経口ワクチンの散布開始 豚コレラで県

野生イノシシへの経口ワクチンを地中に埋める県の担当者=富山市婦中町千里前山

 県内養豚場の豚コレラ感染を防ぐため、県は8日、富山市婦中町千里前山の県畜産研究所周辺で、ウイルス媒介の原因とされる野生イノシシ向けの経口ワクチンの散布を始めた。感染イノシシが見つかった地域や県境を中心に、5市町の計150カ所で6千個を散布する。

 経口ワクチンは、液状のワクチン入りカプセルをトウモロコシ粉で覆ったもので、他のエサと交ぜて地中に埋めて食べさせる。抗体ができたイノシシは豚コレラに感染せず、養豚場への感染リスクを下げる効果が期待できる。

 この日の散布は、実際の作業を担う猟友会メンバーらの実習も兼ねて行った。防護服に身を包んだ約70人の参加者は、県の担当者の指示を受けながら経口ワクチンの埋め方を確認した。13日からは富山市に加え、砺波市と南砺市、小矢部市、立山町でも散布する。
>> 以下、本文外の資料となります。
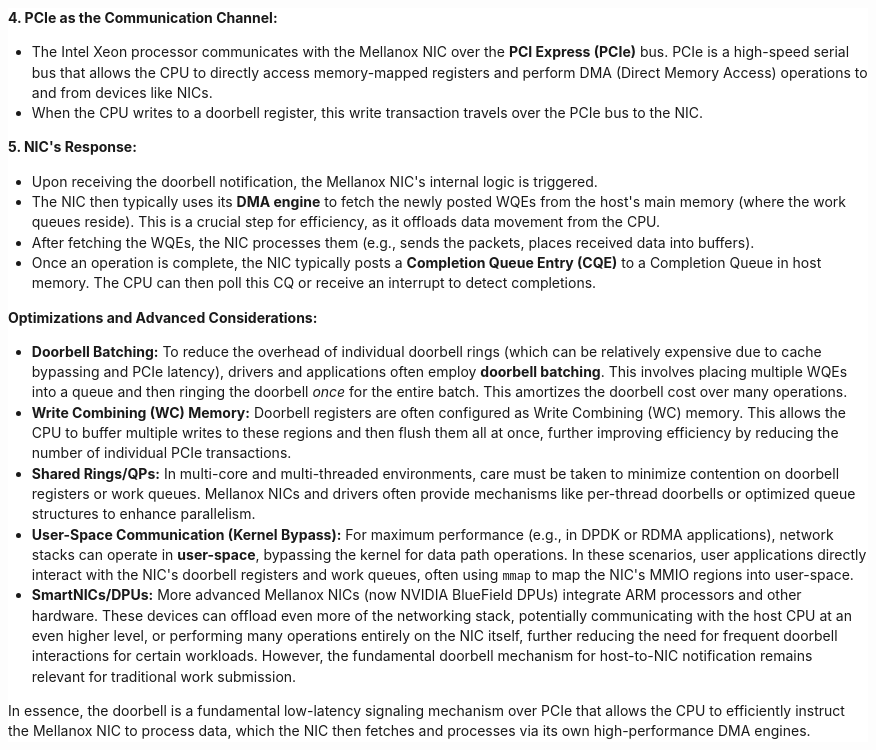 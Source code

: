 **4. PCIe as the Communication Channel:**
* The Intel Xeon processor communicates with the Mellanox NIC over the **PCI Express (PCIe)** bus. PCIe is a high-speed serial bus that allows the CPU to directly access memory-mapped registers and perform DMA (Direct Memory Access) operations to and from devices like NICs.
* When the CPU writes to a doorbell register, this write transaction travels over the PCIe bus to the NIC.

**5. NIC's Response:**
* Upon receiving the doorbell notification, the Mellanox NIC's internal logic is triggered.
* The NIC then typically uses its **DMA engine** to fetch the newly posted WQEs from the host's main memory (where the work queues reside). This is a crucial step for efficiency, as it offloads data movement from the CPU.
* After fetching the WQEs, the NIC processes them (e.g., sends the packets, places received data into buffers).
* Once an operation is complete, the NIC typically posts a **Completion Queue Entry (CQE)** to a Completion Queue in host memory. The CPU can then poll this CQ or receive an interrupt to detect completions.

**Optimizations and Advanced Considerations:**

* **Doorbell Batching:** To reduce the overhead of individual doorbell rings (which can be relatively expensive due to cache bypassing and PCIe latency), drivers and applications often employ **doorbell batching**. This involves placing multiple WQEs into a queue and then ringing the doorbell *once* for the entire batch. This amortizes the doorbell cost over many operations.
* **Write Combining (WC) Memory:** Doorbell registers are often configured as Write Combining (WC) memory. This allows the CPU to buffer multiple writes to these regions and then flush them all at once, further improving efficiency by reducing the number of individual PCIe transactions.
* **Shared Rings/QPs:** In multi-core and multi-threaded environments, care must be taken to minimize contention on doorbell registers or work queues. Mellanox NICs and drivers often provide mechanisms like per-thread doorbells or optimized queue structures to enhance parallelism.
* **User-Space Communication (Kernel Bypass):** For maximum performance (e.g., in DPDK or RDMA applications), network stacks can operate in **user-space**, bypassing the kernel for data path operations. In these scenarios, user applications directly interact with the NIC's doorbell registers and work queues, often using `mmap` to map the NIC's MMIO regions into user-space.
* **SmartNICs/DPUs:** More advanced Mellanox NICs (now NVIDIA BlueField DPUs) integrate ARM processors and other hardware. These devices can offload even more of the networking stack, potentially communicating with the host CPU at an even higher level, or performing many operations entirely on the NIC itself, further reducing the need for frequent doorbell interactions for certain workloads. However, the fundamental doorbell mechanism for host-to-NIC notification remains relevant for traditional work submission.

In essence, the doorbell is a fundamental low-latency signaling mechanism over PCIe that allows the CPU to efficiently instruct the Mellanox NIC to process data, which the NIC then fetches and processes via its own high-performance DMA engines.
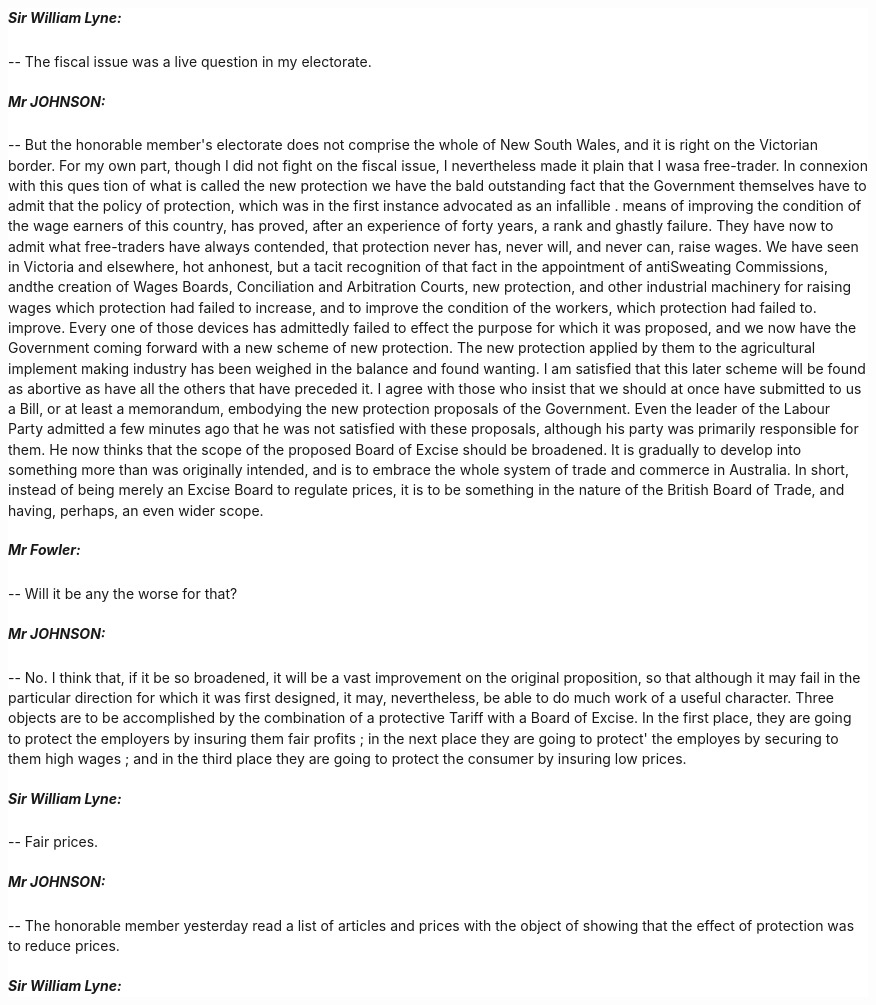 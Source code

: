 ##### Sir William Lyne:

--  The fiscal issue was a live question in my electorate. 

##### Mr JOHNSON:

-- But the honorable member's electorate does not comprise the whole of New South Wales, and it is right on the Victorian border. For my own part, though I did not fight on the fiscal issue, I nevertheless made it plain that I wasa free-trader. In connexion with this ques tion of what is called the new protection we have the bald outstanding fact that the Government themselves have to admit that the policy of protection, which was in the first instance advocated as an infallible . means of improving the condition of the wage earners of this country, has proved, after an experience of forty years, a rank and ghastly failure. They have now to admit what free-traders have always contended, that protection never has, never will, and never can, raise wages. We have seen in Victoria and elsewhere, hot anhonest, but a tacit recognition of that fact in the appointment of antiSweating Commissions, andthe creation of Wages Boards, Conciliation and Arbitration Courts, new protection, and other industrial machinery for raising wages which protection had failed to increase, and to improve the condition of the workers, which protection had failed to. improve. Every one of those devices has admittedly failed to effect the purpose for which it was proposed, and we now have the Government coming forward with a new scheme of new protection. The new protection applied by them to the agricultural implement making industry has been weighed in the balance and found wanting. I am satisfied that this later scheme will be found as abortive as have all the others that have preceded it. I agree with those who insist that we should at once have submitted to us a Bill, or at least a memorandum, embodying the new protection proposals of the Government. Even the leader of the Labour Party admitted a few minutes ago that he was not satisfied with these proposals, although his party was primarily responsible for them. He now thinks that the scope of the proposed Board of Excise should be broadened. It is gradually to develop into something more than was originally intended, and is to embrace the whole system of trade and commerce in Australia. In short, instead of being merely an Excise Board to regulate prices, it is to be something in the nature of the British Board of Trade, and having, perhaps, an even wider scope. 

##### Mr Fowler:

--  Will it be any the worse for that? 

##### Mr JOHNSON:

-- No. I think that, if it be so broadened, it will be a vast improvement on the original proposition, so that although it may fail in the particular direction for which it was first designed, it may, nevertheless, be able to do much work of a useful character. Three objects are  to be accomplished by the combination of a protective Tariff with a Board of Excise. In the first place, they are going to protect the employers by insuring them fair profits ; in the next place they are going to protect' the employes by securing to them high wages ; and in the third place they are going to protect the consumer by insuring low prices. 

##### Sir William Lyne:

-- Fair prices. 

##### Mr JOHNSON:

-- The honorable member yesterday read a list of articles and prices with the object of showing that the effect of protection was to reduce prices. 

##### Sir William Lyne:
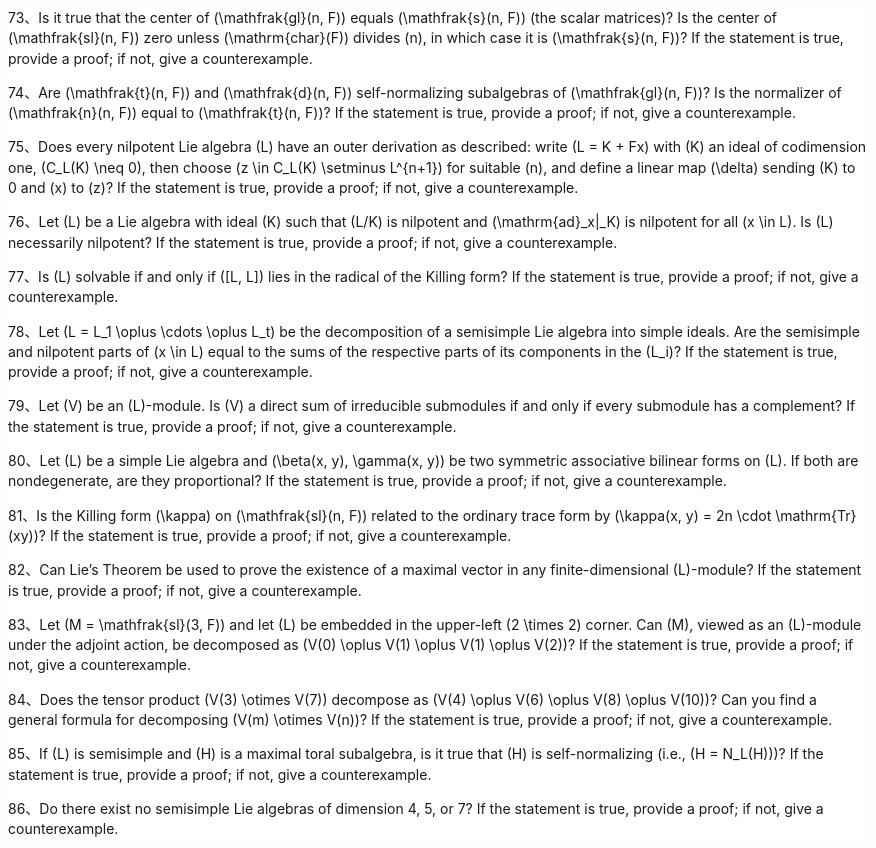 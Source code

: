 73、Is it true that the center of \(\mathfrak{gl}(n, F)\) equals \(\mathfrak{s}(n, F)\) (the scalar matrices)? Is the center of \(\mathfrak{sl}(n, F)\) zero unless \(\mathrm{char}(F)\) divides \(n\), in which case it is \(\mathfrak{s}(n, F)\)? If the statement is true, provide a proof; if not, give a counterexample.

74、Are \(\mathfrak{t}(n, F)\) and \(\mathfrak{d}(n, F)\) self-normalizing subalgebras of \(\mathfrak{gl}(n, F)\)? Is the normalizer of \(\mathfrak{n}(n, F)\) equal to \(\mathfrak{t}(n, F)\)? If the statement is true, provide a proof; if not, give a counterexample.

75、Does every nilpotent Lie algebra \(L\) have an outer derivation as described: write \(L = K + Fx\) with \(K\) an ideal of codimension one, \(C_L(K) \neq 0\), then choose \(z \in C_L(K) \setminus L^{n+1}\) for suitable \(n\), and define a linear map \(\delta\) sending \(K\) to 0 and \(x\) to \(z\)? If the statement is true, provide a proof; if not, give a counterexample.

76、Let \(L\) be a Lie algebra with ideal \(K\) such that \(L/K\) is nilpotent and \(\mathrm{ad}_x|_K\) is nilpotent for all \(x \in L\). Is \(L\) necessarily nilpotent? If the statement is true, provide a proof; if not, give a counterexample.

77、Is \(L\) solvable if and only if \([L, L]\) lies in the radical of the Killing form? If the statement is true, provide a proof; if not, give a counterexample.

78、Let \(L = L_1 \oplus \cdots \oplus L_t\) be the decomposition of a semisimple Lie algebra into simple ideals. Are the semisimple and nilpotent parts of \(x \in L\) equal to the sums of the respective parts of its components in the \(L_i\)? If the statement is true, provide a proof; if not, give a counterexample.

79、Let \(V\) be an \(L\)-module. Is \(V\) a direct sum of irreducible submodules if and only if every submodule has a complement? If the statement is true, provide a proof; if not, give a counterexample.

80、Let \(L\) be a simple Lie algebra and \(\beta(x, y), \gamma(x, y)\) be two symmetric associative bilinear forms on \(L\). If both are nondegenerate, are they proportional? If the statement is true, provide a proof; if not, give a counterexample.

81、Is the Killing form \(\kappa\) on \(\mathfrak{sl}(n, F)\) related to the ordinary trace form by \(\kappa(x, y) = 2n \cdot \mathrm{Tr}(xy)\)? If the statement is true, provide a proof; if not, give a counterexample.

82、Can Lie’s Theorem be used to prove the existence of a maximal vector in any finite-dimensional \(L\)-module? If the statement is true, provide a proof; if not, give a counterexample.

83、Let \(M = \mathfrak{sl}(3, F)\) and let \(L\) be embedded in the upper-left \(2 \times 2\) corner. Can \(M\), viewed as an \(L\)-module under the adjoint action, be decomposed as \(V(0) \oplus V(1) \oplus V(1) \oplus V(2)\)? If the statement is true, provide a proof; if not, give a counterexample.

84、Does the tensor product \(V(3) \otimes V(7)\) decompose as \(V(4) \oplus V(6) \oplus V(8) \oplus V(10)\)? Can you find a general formula for decomposing \(V(m) \otimes V(n)\)? If the statement is true, provide a proof; if not, give a counterexample.

85、If \(L\) is semisimple and \(H\) is a maximal toral subalgebra, is it true that \(H\) is self-normalizing (i.e., \(H = N_L(H)\))? If the statement is true, provide a proof; if not, give a counterexample.

86、Do there exist no semisimple Lie algebras of dimension 4, 5, or 7? If the statement is true, provide a proof; if not, give a counterexample.
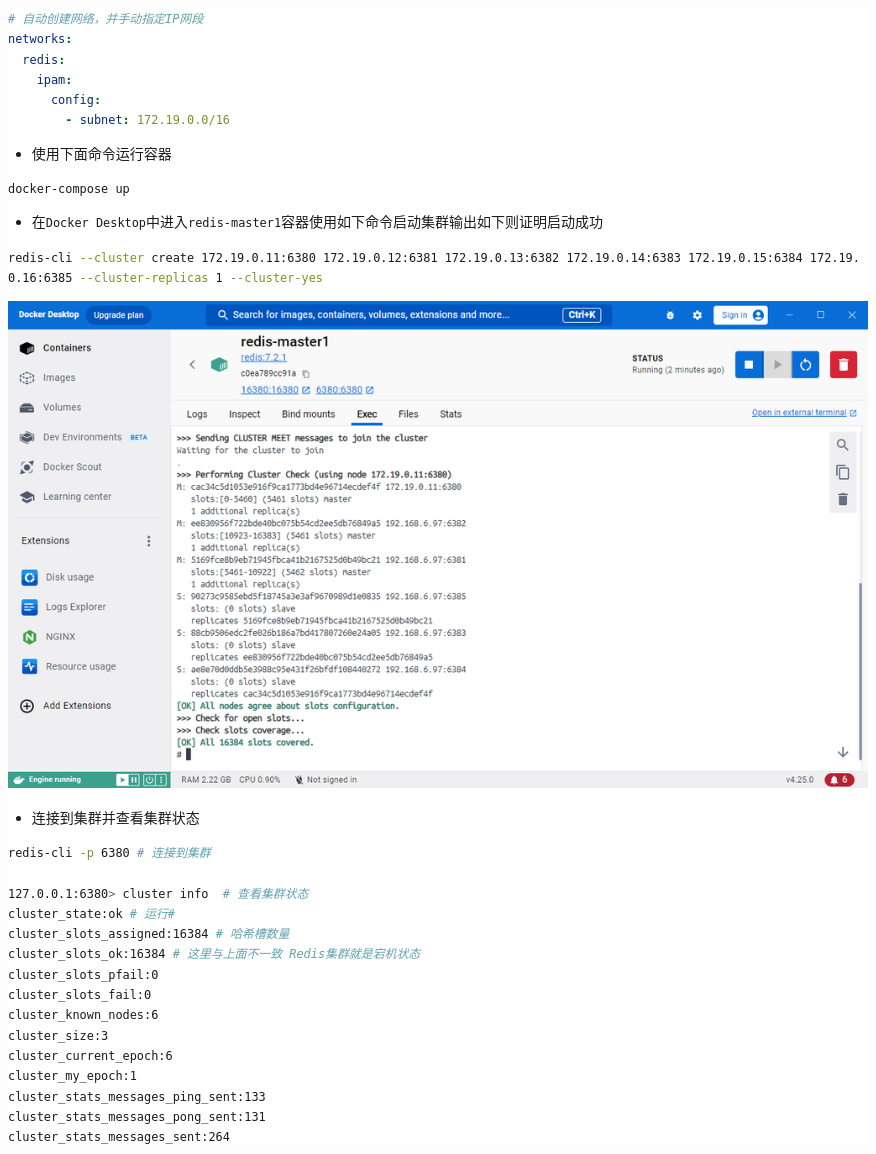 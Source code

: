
 ```yaml
# 自动创建网络，并手动指定IP网段
networks:
  redis:
    ipam:
      config:
        - subnet: 172.19.0.0/16

```

- 使用下面命令运行容器

```bash
docker-compose up
```

- 在`Docker Desktop`中进入`redis-master1`容器使用如下命令启动集群输出如下则证明启动成功

```bash
redis-cli --cluster create 172.19.0.11:6380 172.19.0.12:6381 172.19.0.13:6382 172.19.0.14:6383 172.19.0.15:6384 172.19.0.16:6385 --cluster-replicas 1 --cluster-yes
```

![image-20231106150158776](mdimg/image-20231106150158776.png)

- 连接到集群并查看集群状态

```bash
redis-cli -p 6380 # 连接到集群

127.0.0.1:6380> cluster info  # 查看集群状态
cluster_state:ok # 运行# 
cluster_slots_assigned:16384 # 哈希槽数量
cluster_slots_ok:16384 # 这里与上面不一致 Redis集群就是宕机状态
cluster_slots_pfail:0
cluster_slots_fail:0
cluster_known_nodes:6
cluster_size:3
cluster_current_epoch:6
cluster_my_epoch:1
cluster_stats_messages_ping_sent:133
cluster_stats_messages_pong_sent:131
cluster_stats_messages_sent:264
```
 イノシシはワクチンを2度摂取すれば、完全に抗体ができるとされる。散布作業が完了するまで50日程度要するという。視察した石井隆一知事は「早く散布しないと手遅れになる。全力を挙げて養豚場への感染を防ぎたい」と語った。

 県内では7月27日に富山市大沢野地域で感染した野生イノシシ1頭が初めて発見されて以降、砺波と南砺の両市でも1頭ずつ見つかっている。